On January 24, 2001, the Kurdish Hezbollah ambushed and killed 6 Turkish police officers, including the chief, Gaffar Okkan, as possible revenge for the killing of Hüseyin Velioğlu.

During the 2004 Qamishli riots, which originated from a football match that escalated into a riot, a wave of violence hit northeastern Syria. Provoked by the Arab supporters of the rival team, the Kurds began attacking the Arabs, and eventually pushed Syrian authorities out of the city briefly, although they returned with tanks and helicopters and reclaimed the city. 30 people died and 160 were wounded. Mashouq al-Khaznawi became active as a result of this incident, and his torture and death was part of many events which sparked more Kurdish political violence that led to the establishment of the AANES during the Syrian civil war.

Also in 2004, the newly founded PJAK began an intermittent armed struggle against the Iranian regime, seeking self-determination through some degree of autonomy for Kurds in Iran. The clashes further intensified in 2016 before calming down.

In 2015, Rafik Yousef, a refugee in Germany who was a member of Ansar al-Islam and was arrested for two years by Saddam Hussein, attempted to kill Ayad Allawi during his visit to Germany, although ended up attacking a police officer who tried to stop him.
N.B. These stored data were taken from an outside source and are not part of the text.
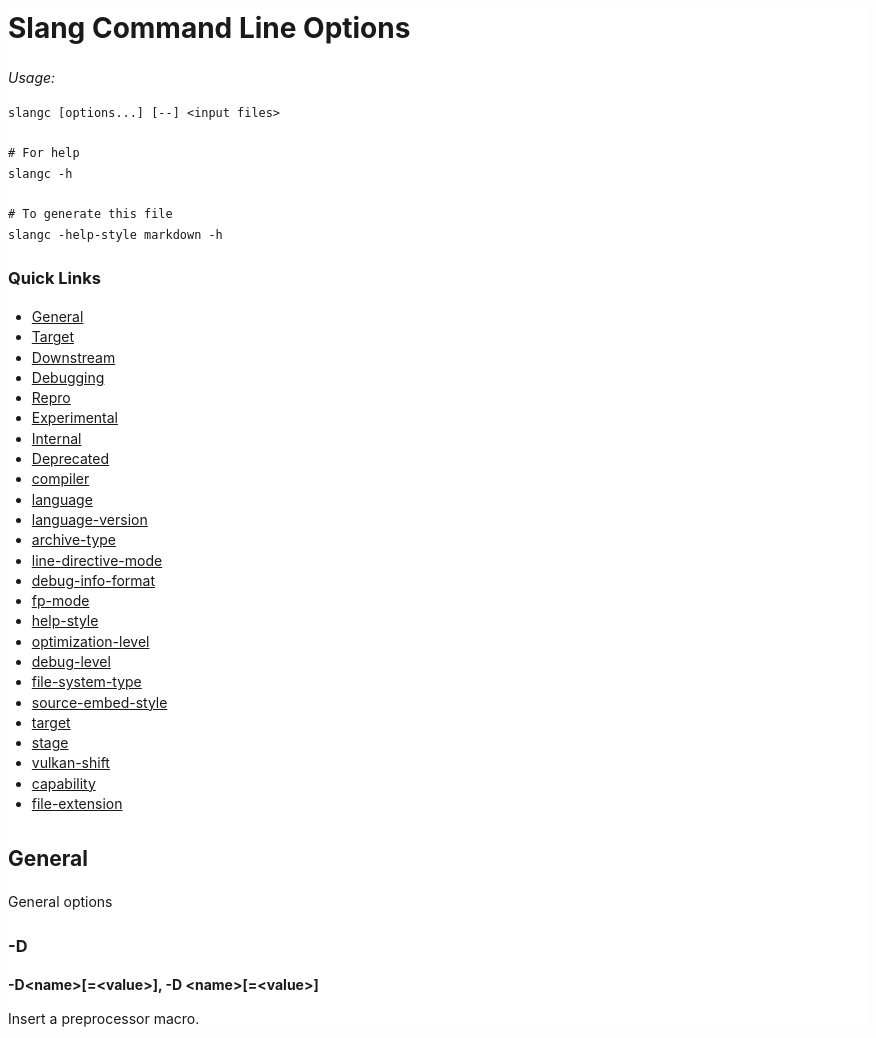 # Slang Command Line Options

*Usage:*
```
slangc [options...] [--] <input files>

# For help
slangc -h

# To generate this file
slangc -help-style markdown -h
```
### Quick Links

* [General](#General)
* [Target](#Target)
* [Downstream](#Downstream)
* [Debugging](#Debugging)
* [Repro](#Repro)
* [Experimental](#Experimental)
* [Internal](#Internal)
* [Deprecated](#Deprecated)
* [compiler](#compiler)
* [language](#language)
* [language-version](#language-version)
* [archive-type](#archive-type)
* [line-directive-mode](#line-directive-mode)
* [debug-info-format](#debug-info-format)
* [fp-mode](#fp-mode)
* [help-style](#help-style)
* [optimization-level](#optimization-level)
* [debug-level](#debug-level)
* [file-system-type](#file-system-type)
* [source-embed-style](#source-embed-style)
* [target](#target)
* [stage](#stage)
* [vulkan-shift](#vulkan-shift)
* [capability](#capability)
* [file-extension](#file-extension)

<a id="General"></a>
## General

General options 

<a id="D"></a>
### -D

**-D&lt;name&gt;\[=&lt;value&gt;\], -D &lt;name&gt;\[=&lt;value&gt;\]**

Insert a preprocessor macro.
In late 2017, following the Iraqi recapture of Kirkuk, a group known as the White Flags began a wave of violence against civilians, politicians, Iraqi authorities, and PMF militias, and terrorised much of the disputed territories of northern Iraq for months, referring to themself as the "Kurdish resistance". The violence continued until 2018 when Iraq provided further security in the region and relations with the KRG eased. The Peshmerga claimed that they had nothing to do with the White Flags. The White Flags ambushed Iraqi soldiers and PMF militants, utilised IEDs, and used mortars and rockets. They also attacked oil wells and main roads, and committed arson on the houses of many politicians, people from certain political factions, and people who they accused of supporting the Iraqi recapture of Kirkuk.

On Newroz 2023, Kurdish nationalists who were angered by the presence of Turkish leftists and the LGBT community at Newroz festivals in Diyarbakır began attacking and beating the leftists and LGBT community and were even armed with knives and chased them out.